Is time right for MinuteClinic in Rhode Island?

PBN PHOTO/MICHAEL PERSSON
IN A MINUTE: Nurse practitioner Corissa Pond enters patient data inside her Minute Clinic in a Seekonk CVS/pharmacy. MinuteClinic has filed a new application with R.I. seeking to open seven clinics.

By Liz Abbott
PBN Staff Writer

Posted 12/9/13

Eight years ago, when MinuteClinic first tried to open retail health clinics in Rhode Island, the Minneapolis-based company withdrew its application for a certificate of need after facing significant opposition from Rhode Island’s doctors, among others.

Arguing on behalf of the state’s physicians, the Rhode Island Medical Society worried that the quick care provided by MinuteClinics would diminish the doctor-patient relationship and discourage patients from having a medical home.

“RBCs (retail-based clinics) are structurally unsuited to provide primary care, preventive care, chronic disease management or emergency care,” the society stated in a 2008 white paper on retail clinics.

Now, MinuteClinic has filed a new application with the state seeking to open seven clinics in CVS Caremark Corp. stores from Woonsocket to Westerly. The public comment period on its Nov. 1 application hasn’t yet begun, but when it does, the society will once again voice its opinion about the retail-based model, said Steven R. DeToy, director of legislative and government affairs.

“Many of the same questions remain,” he said.
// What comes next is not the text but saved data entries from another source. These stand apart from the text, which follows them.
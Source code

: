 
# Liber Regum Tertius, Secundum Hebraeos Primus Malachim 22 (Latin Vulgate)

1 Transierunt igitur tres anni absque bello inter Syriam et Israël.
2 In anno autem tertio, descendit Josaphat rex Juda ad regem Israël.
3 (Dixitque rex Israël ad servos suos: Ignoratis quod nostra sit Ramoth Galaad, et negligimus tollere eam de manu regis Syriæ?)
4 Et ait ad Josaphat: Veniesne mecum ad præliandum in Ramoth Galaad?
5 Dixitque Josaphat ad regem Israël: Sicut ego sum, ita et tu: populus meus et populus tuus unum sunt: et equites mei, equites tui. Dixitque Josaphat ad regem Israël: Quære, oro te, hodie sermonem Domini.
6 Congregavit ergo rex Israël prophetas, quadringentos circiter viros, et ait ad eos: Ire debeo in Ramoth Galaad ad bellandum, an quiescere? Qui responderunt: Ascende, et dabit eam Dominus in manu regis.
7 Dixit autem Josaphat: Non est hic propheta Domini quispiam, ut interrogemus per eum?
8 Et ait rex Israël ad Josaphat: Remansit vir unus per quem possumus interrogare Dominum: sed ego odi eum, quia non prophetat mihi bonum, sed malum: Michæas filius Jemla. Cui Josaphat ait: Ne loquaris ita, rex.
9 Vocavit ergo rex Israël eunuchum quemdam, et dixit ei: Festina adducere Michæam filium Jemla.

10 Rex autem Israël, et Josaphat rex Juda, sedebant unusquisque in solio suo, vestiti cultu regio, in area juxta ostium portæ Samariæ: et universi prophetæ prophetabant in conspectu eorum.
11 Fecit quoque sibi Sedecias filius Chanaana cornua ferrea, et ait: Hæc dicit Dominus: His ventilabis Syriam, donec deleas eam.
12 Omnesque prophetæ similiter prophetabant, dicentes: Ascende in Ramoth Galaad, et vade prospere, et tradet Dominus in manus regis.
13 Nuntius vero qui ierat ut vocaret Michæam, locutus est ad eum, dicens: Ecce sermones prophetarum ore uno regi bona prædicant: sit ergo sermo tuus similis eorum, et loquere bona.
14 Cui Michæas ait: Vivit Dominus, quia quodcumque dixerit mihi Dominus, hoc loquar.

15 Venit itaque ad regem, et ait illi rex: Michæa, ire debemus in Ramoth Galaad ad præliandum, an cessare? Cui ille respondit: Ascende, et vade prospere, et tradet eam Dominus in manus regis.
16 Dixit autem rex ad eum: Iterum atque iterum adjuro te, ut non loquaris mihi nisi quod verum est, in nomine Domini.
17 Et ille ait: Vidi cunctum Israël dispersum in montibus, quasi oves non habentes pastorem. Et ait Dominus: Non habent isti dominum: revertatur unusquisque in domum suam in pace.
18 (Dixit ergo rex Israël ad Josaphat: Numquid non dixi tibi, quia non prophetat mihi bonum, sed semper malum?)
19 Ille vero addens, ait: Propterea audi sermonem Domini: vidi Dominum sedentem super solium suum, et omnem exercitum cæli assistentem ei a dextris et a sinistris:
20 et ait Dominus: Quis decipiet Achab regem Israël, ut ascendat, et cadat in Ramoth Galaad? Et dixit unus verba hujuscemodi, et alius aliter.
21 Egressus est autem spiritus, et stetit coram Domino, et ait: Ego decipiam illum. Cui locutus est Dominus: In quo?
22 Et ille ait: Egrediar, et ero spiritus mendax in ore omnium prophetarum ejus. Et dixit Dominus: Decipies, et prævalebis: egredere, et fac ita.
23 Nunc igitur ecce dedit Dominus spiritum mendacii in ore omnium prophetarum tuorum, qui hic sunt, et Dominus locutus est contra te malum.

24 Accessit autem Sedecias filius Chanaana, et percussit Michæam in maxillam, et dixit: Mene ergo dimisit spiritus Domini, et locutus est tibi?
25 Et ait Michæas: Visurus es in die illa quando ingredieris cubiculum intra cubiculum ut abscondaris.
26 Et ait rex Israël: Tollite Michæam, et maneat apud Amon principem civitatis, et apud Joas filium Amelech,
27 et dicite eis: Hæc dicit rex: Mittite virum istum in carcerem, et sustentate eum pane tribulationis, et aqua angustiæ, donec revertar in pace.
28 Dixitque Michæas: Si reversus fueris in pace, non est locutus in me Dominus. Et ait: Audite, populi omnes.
Among them: Will the clinics interrupt continuity of care to the detriment of patients? Is so-called convenience care really the model of health care delivery that the state should embrace? Is it right for the state to license clinics in stores that sell tobacco? Back in 2005, and now, the latter idea is objectionable to the Rhode Island Medical Society, DeToy said.

“Whether you agree with the model or disagree with the model, everybody is in agreement that they [clinics] should not be located in retail establishments that sell tobacco,” DeToy said.The seven CVS stores, where the clinics are proposed, sell tobacco.

At the same time, as DeToy noted, much has changed in the last eight years that could signal a different outcome for MinuteClinic’s new application. Not only has the health care climate in Rhode Island – and nationally – changed dramatically with the adoption of the Affordable Care Act, among other developments, but also MinuteClinic’s business model has changed.